▶ What to do
All the entries that follow must be written out again exactly.

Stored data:
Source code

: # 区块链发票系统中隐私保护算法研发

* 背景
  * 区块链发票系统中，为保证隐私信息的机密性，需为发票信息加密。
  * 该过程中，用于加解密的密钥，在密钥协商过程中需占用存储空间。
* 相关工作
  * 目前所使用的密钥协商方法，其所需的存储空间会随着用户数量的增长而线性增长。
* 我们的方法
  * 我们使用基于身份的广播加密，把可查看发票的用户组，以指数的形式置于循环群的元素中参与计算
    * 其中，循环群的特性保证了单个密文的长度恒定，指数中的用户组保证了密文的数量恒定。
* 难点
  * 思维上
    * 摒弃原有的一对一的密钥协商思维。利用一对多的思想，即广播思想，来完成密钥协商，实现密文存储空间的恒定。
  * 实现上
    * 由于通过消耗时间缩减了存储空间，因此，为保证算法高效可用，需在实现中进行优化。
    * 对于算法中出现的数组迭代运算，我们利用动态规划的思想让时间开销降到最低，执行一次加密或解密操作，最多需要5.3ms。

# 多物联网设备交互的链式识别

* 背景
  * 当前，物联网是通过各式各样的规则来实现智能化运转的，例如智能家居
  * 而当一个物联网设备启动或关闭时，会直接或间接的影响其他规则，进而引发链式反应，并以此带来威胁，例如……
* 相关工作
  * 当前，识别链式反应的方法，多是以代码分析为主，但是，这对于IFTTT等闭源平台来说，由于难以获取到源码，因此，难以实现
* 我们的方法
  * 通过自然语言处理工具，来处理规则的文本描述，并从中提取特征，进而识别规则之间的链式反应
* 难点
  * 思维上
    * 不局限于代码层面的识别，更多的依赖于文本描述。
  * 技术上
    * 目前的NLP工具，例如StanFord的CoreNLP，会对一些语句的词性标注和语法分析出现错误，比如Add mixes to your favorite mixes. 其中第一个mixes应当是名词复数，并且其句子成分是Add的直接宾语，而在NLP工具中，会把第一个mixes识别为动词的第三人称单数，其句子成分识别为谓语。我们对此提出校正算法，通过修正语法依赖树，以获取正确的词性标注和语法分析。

▶ Solution to this problem
Source code

: # 区块链发票系统中隐私保护算法研发

* 背景
  * 区块链发票系统中，为保证隐私信息的机密性，需为发票信息加密。
  * 该过程中，用于加解密的密钥，在密钥协商过程中需占用存储空间。
* 相关工作
  * 目前所使用的密钥协商方法，其所需的存储空间会随着用户数量的增长而线性增长。
* 我们的方法
  * 我们使用基于身份的广播加密，把可查看发票的用户组，以指数的形式置于循环群的元素中参与计算
    * 其中，循环群的特性保证了单个密文的长度恒定，指数中的用户组保证了密文的数量恒定。
* 难点
  * 思维上
    * 摒弃原有的一对一的密钥协商思维。利用一对多的思想，即广播思想，来完成密钥协商，实现密文存储空间的恒定。
  * 实现上
    * 由于通过消耗时间缩减了存储空间，因此，为保证算法高效可用，需在实现中进行优化。
    * 对于算法中出现的数组迭代运算，我们利用动态规划的思想让时间开销降到最低，执行一次加密或解密操作，最多需要5.3ms。

# 多物联网设备交互的链式识别

* 背景
  * 当前，物联网是通过各式各样的规则来实现智能化运转的，例如智能家居
  * 而当一个物联网设备启动或关闭时，会直接或间接的影响其他规则，进而引发链式反应，并以此带来威胁，例如……
* 相关工作
  * 当前，识别链式反应的方法，多是以代码分析为主，但是，这对于IFTTT等闭源平台来说，由于难以获取到源码，因此，难以实现
* 我们的方法
  * 通过自然语言处理工具，来处理规则的文本描述，并从中提取特征，进而识别规则之间的链式反应
* 难点
  * 思维上
    * 不局限于代码层面的识别，更多的依赖于文本描述。
  * 技术上
    * 目前的NLP工具，例如StanFord的CoreNLP，会对一些语句的词性标注和语法分析出现错误，比如Add mixes to your favorite mixes. 其中第一个mixes应当是名词复数，并且其句子成分是Add的直接宾语，而在NLP工具中，会把第一个mixes识别为动词的第三人称单数，其句子成分识别为谓语。我们对此提出校正算法，通过修正语法依赖树，以获取正确的词性标注和语法分析。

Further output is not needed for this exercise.